81 to receive Doctor of Nursing Practice degrees in UTHSC ceremony
UTHSC College of Nursing offers eight DNP concentrations: Nurse-Midwifery; Nurse-Anesthesia; Family Nurse Practitioner; Psychiatric Mental Health Nurse Practitioner; Pediatric Acute Care; Pediatric Primary Care; NeoNatal Nurse Practitioner; and Adult-Gerontology Acute Care. (Courtesy UTHSC)
Eighty-one graduates will earn their Doctor of Nursing Practice degrees from the University of Tennessee Health Science Center College of Nursing on Monday, May 9.
The commencement ceremony will take place Downtown at the Cannon Center for the Performing Arts.
UTHSC College of Nursing was the first nursing school in Tennessee to offer the DNP — the terminal degree for nursing practice. Nurses who earn the DNP work as nurse practitioners.

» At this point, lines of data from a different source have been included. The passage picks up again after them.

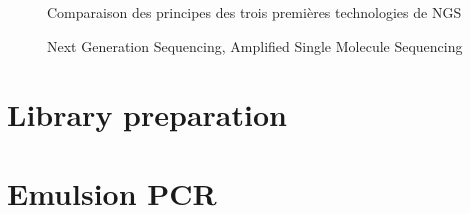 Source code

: \documentclass[a4paper]{article}
\begin{document}
\begin{figure}[!h]
\caption{Comparaison des principes des trois premières technologies de NGS}
\end{figure}


\begin{figure}[!h]
\caption{Next Generation Sequencing, Amplified Single Molecule Sequencing}
\end{figure}

\section{Library preparation}

\section{Emulsion PCR}
\end{document}
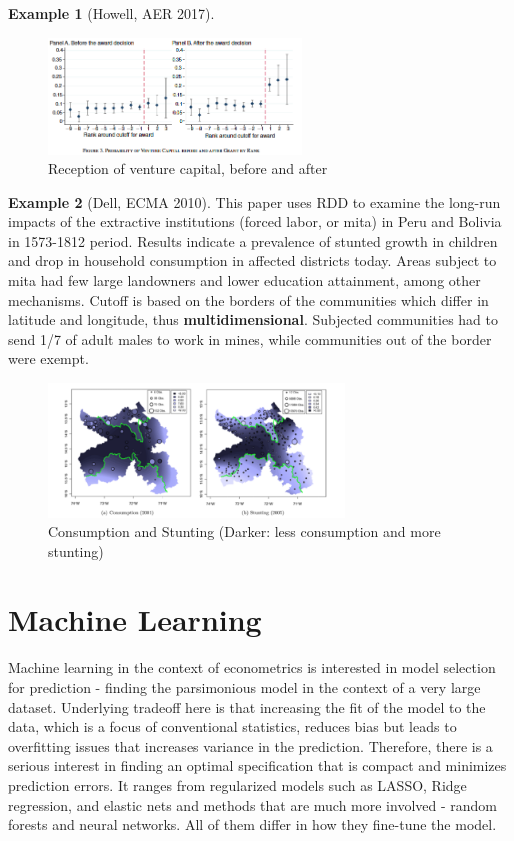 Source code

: \documentclass[12pt]{article}
\theoremstyle{definition}
\theoremstyle{property}
\theoremstyle{assumption}
\theoremstyle{example}
\newtheorem{example}{Example}[section]
\theoremstyle{comment}
\begin{document}
\begin{mdframed}[backgroundcolor=yellow!5]
\begin{example}[Howell, AER 2017]
\begin{figure}[H]
\centering
\includegraphics[width=0.6\textwidth, keepaspectratio]{RD_fig.png}
\caption{Reception of venture capital, before and after}
\end{figure}
\end{example}
\begin{example}[Dell, ECMA 2010] This paper uses RDD to examine the long-run impacts of the extractive institutions (forced labor, or mita) in Peru and Bolivia in 1573-1812 period. Results indicate a prevalence of stunted growth in children and drop in household consumption in affected districts today. Areas subject to mita had few large landowners and lower education attainment, among other mechanisms. Cutoff is based on the borders of the communities which differ in latitude and longitude, thus \textbf{multidimensional}. Subjected communities had to send 1/7 of adult males to work in mines, while communities out of the border were exempt.
\begin{figure}[H]
\centering
\includegraphics[width=0.7\textwidth, keepaspectratio]{RD_Dell.png}
\caption{Consumption and Stunting (Darker: less consumption and more stunting)}
\end{figure}
\end{example}
\end{mdframed}

\section{Machine Learning}
Machine learning in the context of econometrics is interested in model selection for prediction - finding the parsimonious model in the context of a very large dataset. Underlying tradeoff here is that increasing the fit of the model to the data, which is a focus of conventional statistics, reduces bias but leads to overfitting issues that increases variance in the prediction. Therefore, there is a serious interest in finding an optimal specification that is compact and minimizes prediction errors. It ranges from regularized models such as LASSO, Ridge regression, and elastic nets and methods that are much more involved - random forests and neural networks. All of them differ in how they fine-tune the model. \par
\end{document}
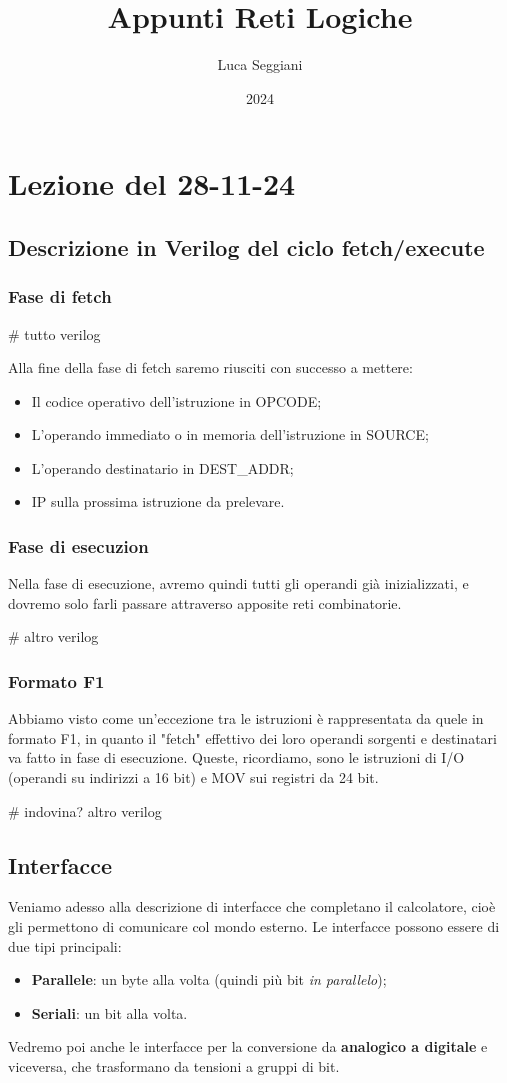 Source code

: \documentclass[a4paper,11pt]{article}
\title{Appunti Reti Logiche}
\author{Luca Seggiani}
\date{2024}
\begin{document}
\section{Lezione del 28-11-24}

\thispagestyle{empty}
\pagestyle{fancy}

\subsection{Descrizione in Verilog del ciclo fetch/execute}
\subsubsection{Fase di fetch} 

# tutto verilog

Alla fine della fase di fetch saremo riusciti con successo a mettere:
\begin{itemize}
	\item Il codice operativo dell'istruzione in OPCODE;
	\item L'operando immediato o in memoria dell'istruzione in SOURCE;
	\item L'operando destinatario in DEST\_ADDR;
	\item IP sulla prossima istruzione da prelevare.
\end{itemize}

\subsubsection{Fase di esecuzion}
Nella fase di esecuzione, avremo quindi tutti gli operandi già inizializzati, e dovremo solo farli passare attraverso apposite reti combinatorie.

# altro verilog

\subsubsection{Formato F1}
Abbiamo visto come un'eccezione tra le istruzioni è rappresentata da quele in formato F1, in quanto il "fetch" effettivo dei loro operandi sorgenti e destinatari va fatto in fase di esecuzione.
Queste, ricordiamo, sono le istruzioni di I/O (operandi su indirizzi a 16 bit) e MOV sui registri da 24 bit.

# indovina? altro verilog

\subsection{Interfacce}
Veniamo adesso alla descrizione di interfacce che completano il calcolatore, cioè gli permettono di comunicare col mondo esterno.
Le interfacce possono essere di due tipi principali:
\begin{itemize}
	\item \textbf{Parallele}: un byte alla volta (quindi più bit \textit{in parallelo});
	\item \textbf{Seriali}: un bit alla volta.
\end{itemize}
Vedremo poi anche le interfacce per la conversione da \textbf{analogico a digitale} e viceversa, che trasformano da tensioni a gruppi di bit.
\end{document}
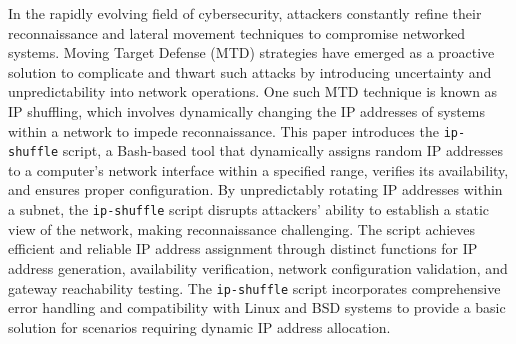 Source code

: In the rapidly evolving field of cybersecurity, attackers constantly refine their reconnaissance and lateral movement techniques to compromise networked systems. Moving Target Defense (MTD) strategies have emerged as a proactive solution to complicate and thwart such attacks by introducing uncertainty and unpredictability into network operations.
One such MTD technique is known as IP shuffling, which involves dynamically changing the IP addresses of systems within a network to impede reconnaissance. This paper introduces the \texttt{ip-shuffle} script, a Bash-based tool that dynamically assigns random IP addresses to a computer’s network interface within a specified range, verifies its availability, and ensures proper configuration. By unpredictably rotating IP addresses within a subnet, the \texttt{ip-shuffle} script disrupts attackers’ ability to establish a static view of the network, making reconnaissance challenging. The script achieves efficient and reliable IP address assignment through distinct functions for IP address generation, availability verification, network configuration validation, and gateway reachability testing. The \texttt{ip-shuffle} script incorporates comprehensive error handling and compatibility with Linux and BSD systems to provide a basic solution for scenarios requiring dynamic IP address allocation.
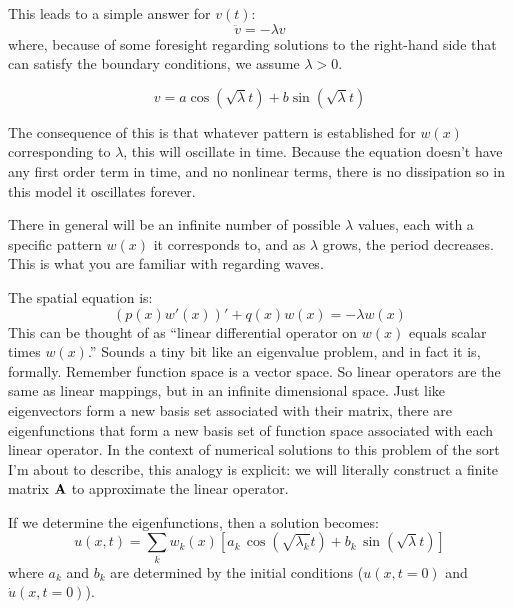 This leads to a simple answer for $v(t)$:
\begin{equation}
\ddot{v} = - \lambda v
\end{equation}
where, because of some foresight regarding solutions to the right-hand
side that can satisfy the boundary conditions, we assume $\lambda>0$.


\begin{answer}
\begin{equation}
v = a \cos(\sqrt{\lambda} t) + b \sin(\sqrt{\lambda} t)
\end{equation}

The consequence of this is that whatever pattern is established for
$w(x)$ corresponding to $\lambda$, this will oscillate in
time. Because the equation doesn't have any first order term in time,
and no nonlinear terms, there is no dissipation so in this model it
oscillates forever.

There in general will be an infinite number of possible $\lambda$
values, each with a specific pattern $w(x)$ it corresponds to, and as
$\lambda$ grows, the period decreases. This is what you are familiar
with regarding waves.
\end{answer}

The spatial equation is:
\begin{equation}
\left(p(x) w'(x)\right)' + q(x) w(x) = -\lambda w(x)
\end{equation}
This can be thought of as ``linear differential operator on $w(x)$
equals scalar times $w(x)$.'' Sounds a tiny bit like an eigenvalue
problem, and in fact it is, formally. Remember function space is a
vector space. So linear operators are the same as linear mappings, but
in an infinite dimensional space. Just like eigenvectors form a new
basis set associated with their matrix, there are eigenfunctions  that
form a new basis set of function space associated with each linear
operator. In the context of numerical solutions to this problem of the
sort I'm about to describe, this analogy is explicit: we will
literally construct a finite matrix ${\bf A}$ to approximate the
linear operator.

If we determine the eigenfunctions, then a solution becomes:
\begin{equation}
u(x,t) = \sum_{k} w_k(x) \left[ a_k\, \cos(\sqrt{\lambda_k} t) + b_k\,
  \sin(\sqrt{\lambda} t) \right]
\end{equation}
where $a_k$ and $b_k$ are determined by the initial conditions
($u(x, t=0)$ and $\dot{u}(x, t=0)$).

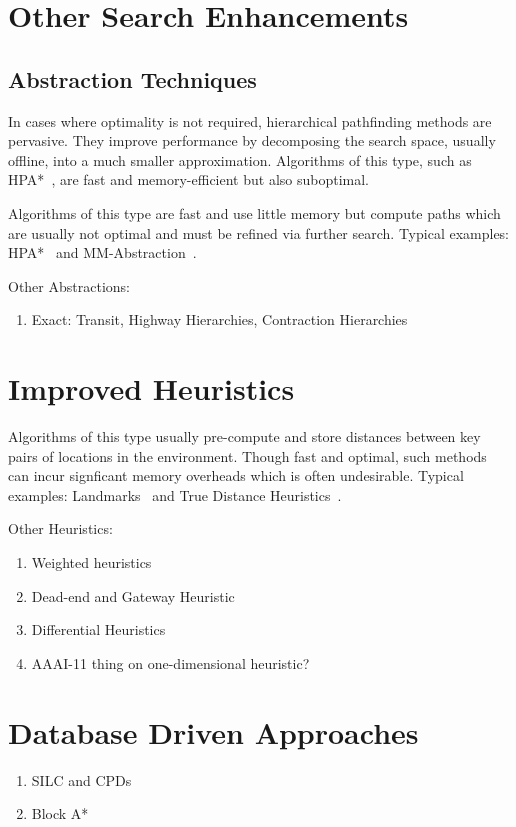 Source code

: \section{Other Search Enhancements}
\label{cha::lit::enhancements}

\subsection{Abstraction Techniques}
\label{cha::lit::enhancements::abstraction}
In cases where optimality is not required, hierarchical pathfinding methods
are pervasive.  They improve performance by decomposing the
search space, usually offline, into a much smaller approximation.  Algorithms
of this type, such as HPA*~\cite{botea04}, are  fast and
memory-efficient but also suboptimal.

Algorithms of this type are fast and use little memory but compute paths which are usually not
optimal and must be refined via further search. Typical examples: HPA*~\cite{botea04} and
MM-Abstraction~\cite{sturtevant07}.

Other Abstractions:
\begin{enumerate}
\item{Exact: Transit, Highway Hierarchies, Contraction Hierarchies}
\end{enumerate}

\section{Improved Heuristics}
\label{cha::lit::enhancements::heuristics}
Algorithms of this type usually pre-compute and store distances between key pairs of locations
in the environment. Though fast and optimal, such methods can incur signficant
memory overheads which is often undesirable. Typical examples: Landmarks~\cite{goldberg05} and
True Distance Heuristics~\cite{sturtevant09}.

Other Heuristics:
\begin{enumerate}
\item{Weighted heuristics}
\item{Dead-end and Gateway Heuristic}
\item{Differential Heuristics}
\item{AAAI-11 thing on one-dimensional heuristic?}
\end{enumerate}


\section{Database Driven Approaches}
\label{cha::lit::enhancements::db}

\begin{enumerate}
\item{SILC and CPDs}
\item{Block A*}
\end{enumerate}

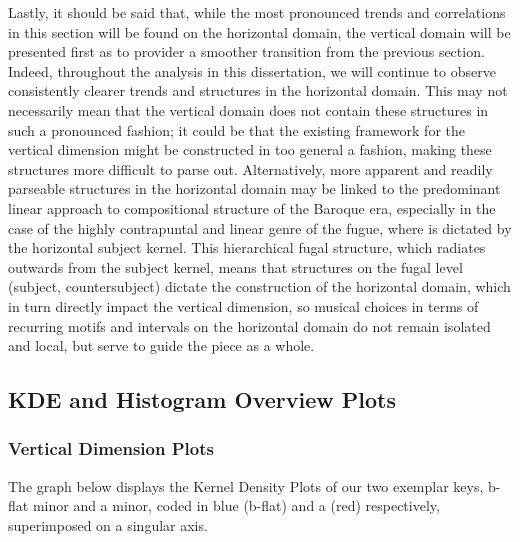 Lastly, it should be said that, while the most pronounced trends and
correlations in this section will be found on the horizontal domain, the
vertical domain will be presented first as to provider a smoother
transition from the previous section. Indeed, throughout the analysis in
this dissertation, we will continue to observe consistently clearer
trends and structures in the horizontal domain. This may not necessarily
mean that the vertical domain does not contain these structures in such
a pronounced fashion; it could be that the existing framework for the
vertical dimension might be constructed in too general a fashion, making
these structures more difficult to parse out. Alternatively, more
apparent and readily parseable structures in the horizontal domain may
be linked to the predominant linear approach to compositional structure
of the Baroque era, especially in the case of the highly contrapuntal
and linear genre of the fugue, where is dictated by the horizontal
subject kernel. This hierarchical fugal structure, which radiates
outwards from the subject kernel, means that structures on the fugal
level (subject, countersubject) dictate the construction of the
horizontal domain, which in turn directly impact the vertical dimension,
so musical choices in terms of recurring motifs and intervals on the
horizontal domain do not remain isolated and local, but serve to guide
the piece as a whole.

    \subsection{KDE and Histogram Overview
Plots}\label{kde-and-histogram-overview-plots}

\subsubsection{Vertical Dimension Plots}\label{vertical-dimension-plots}

The graph below displays the Kernel Density Plots of our two exemplar
keys, b-flat minor and a minor, coded in blue (b-flat) and a (red)
respectively, superimposed on a singular axis.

Nurse practitioners provide a full range of primary, acute and specialty health care services, and can diagnose and treat conditions, prescribe medications, order and interpret diagnostic tests, provide counseling, and manage patients’ overall care.
By offering quality, cost-effective, patient-centered health care, nurse practitioners provide solutions to the nation’s primary care shortage.
UTHSC College of Nursing offers eight DNP concentrations: Nurse-Midwifery; Nurse-Anesthesia; Family Nurse Practitioner; Psychiatric Mental Health Nurse Practitioner; Pediatric Acute Care; Pediatric Primary Care; NeoNatal Nurse Practitioner; and Adult-Gerontology Acute Care.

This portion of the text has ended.